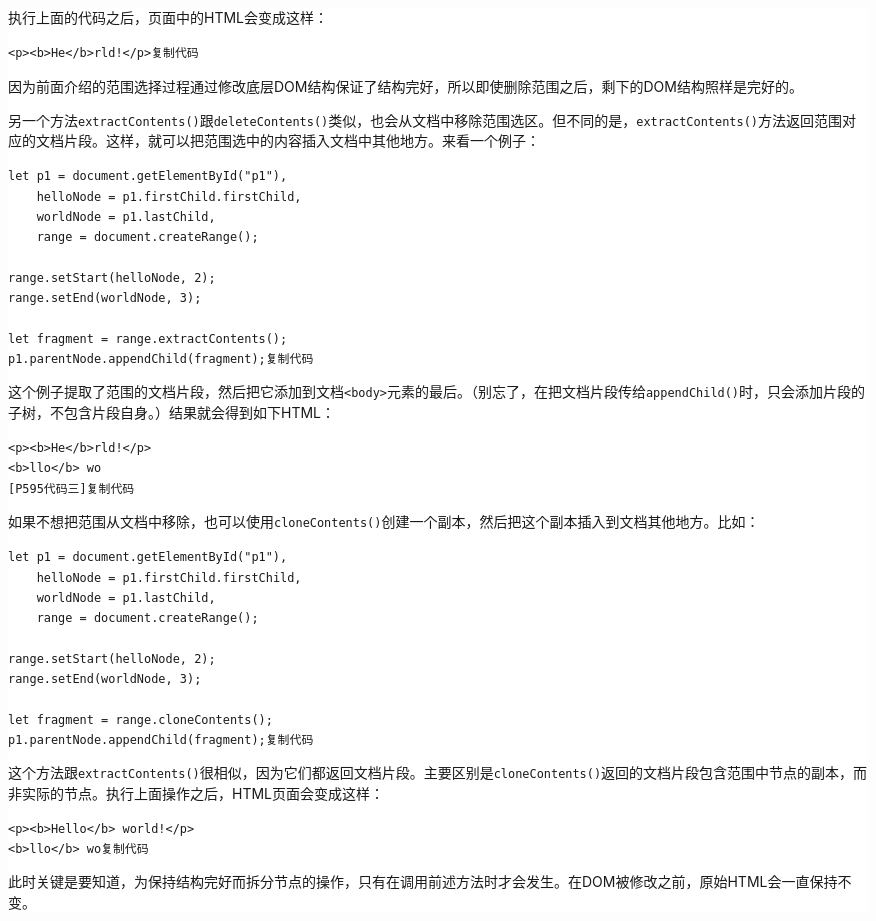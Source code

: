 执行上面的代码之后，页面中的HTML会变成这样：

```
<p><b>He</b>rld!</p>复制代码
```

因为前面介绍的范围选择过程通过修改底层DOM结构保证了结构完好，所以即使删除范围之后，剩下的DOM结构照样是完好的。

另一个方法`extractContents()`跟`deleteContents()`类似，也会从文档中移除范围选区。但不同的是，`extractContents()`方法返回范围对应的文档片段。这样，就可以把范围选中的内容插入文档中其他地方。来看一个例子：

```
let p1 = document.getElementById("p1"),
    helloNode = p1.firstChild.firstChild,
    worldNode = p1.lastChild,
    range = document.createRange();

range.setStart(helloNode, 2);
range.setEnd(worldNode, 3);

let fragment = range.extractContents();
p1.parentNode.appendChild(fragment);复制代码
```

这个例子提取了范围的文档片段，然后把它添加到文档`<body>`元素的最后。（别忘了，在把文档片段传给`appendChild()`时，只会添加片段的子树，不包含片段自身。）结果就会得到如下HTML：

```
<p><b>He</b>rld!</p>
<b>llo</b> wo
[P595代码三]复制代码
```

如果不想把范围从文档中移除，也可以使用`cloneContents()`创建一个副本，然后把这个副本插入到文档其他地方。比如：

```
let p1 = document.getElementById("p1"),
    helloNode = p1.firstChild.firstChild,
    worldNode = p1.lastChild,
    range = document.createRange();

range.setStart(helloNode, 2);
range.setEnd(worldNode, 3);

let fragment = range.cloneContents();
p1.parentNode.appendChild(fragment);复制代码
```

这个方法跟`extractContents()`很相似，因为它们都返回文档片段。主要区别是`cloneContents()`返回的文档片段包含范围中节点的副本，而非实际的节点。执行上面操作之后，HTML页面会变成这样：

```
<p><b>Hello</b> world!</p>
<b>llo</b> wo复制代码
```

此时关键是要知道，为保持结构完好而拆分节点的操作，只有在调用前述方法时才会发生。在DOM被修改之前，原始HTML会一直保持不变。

-=-=-

→ **WHAT IS EXPECTED**:
Output the data exactly. Pictures don't belong in the result.

→ **ANSWER SPACE**:
Source code

: 执行上面的代码之后，页面中的HTML会变成这样：

```
<p><b>He</b>rld!</p>复制代码
```

因为前面介绍的范围选择过程通过修改底层DOM结构保证了结构完好，所以即使删除范围之后，剩下的DOM结构照样是完好的。

另一个方法`extractContents()`跟`deleteContents()`类似，也会从文档中移除范围选区。但不同的是，`extractContents()`方法返回范围对应的文档片段。这样，就可以把范围选中的内容插入文档中其他地方。来看一个例子：

```
let p1 = document.getElementById("p1"),
    helloNode = p1.firstChild.firstChild,
    worldNode = p1.lastChild,
    range = document.createRange();

range.setStart(helloNode, 2);
range.setEnd(worldNode, 3);

let fragment = range.extractContents();
p1.parentNode.appendChild(fragment);复制代码
```

这个例子提取了范围的文档片段，然后把它添加到文档`<body>`元素的最后。（别忘了，在把文档片段传给`appendChild()`时，只会添加片段的子树，不包含片段自身。）结果就会得到如下HTML：

```
<p><b>He</b>rld!</p>
<b>llo</b> wo
[P595代码三]复制代码
```

如果不想把范围从文档中移除，也可以使用`cloneContents()`创建一个副本，然后把这个副本插入到文档其他地方。比如：

```
let p1 = document.getElementById("p1"),
    helloNode = p1.firstChild.firstChild,
    worldNode = p1.lastChild,
    range = document.createRange();

range.setStart(helloNode, 2);
range.setEnd(worldNode, 3);

let fragment = range.cloneContents();
p1.parentNode.appendChild(fragment);复制代码
```

这个方法跟`extractContents()`很相似，因为它们都返回文档片段。主要区别是`cloneContents()`返回的文档片段包含范围中节点的副本，而非实际的节点。执行上面操作之后，HTML页面会变成这样：

```
<p><b>Hello</b> world!</p>
<b>llo</b> wo复制代码
```

此时关键是要知道，为保持结构完好而拆分节点的操作，只有在调用前述方法时才会发生。在DOM被修改之前，原始HTML会一直保持不变。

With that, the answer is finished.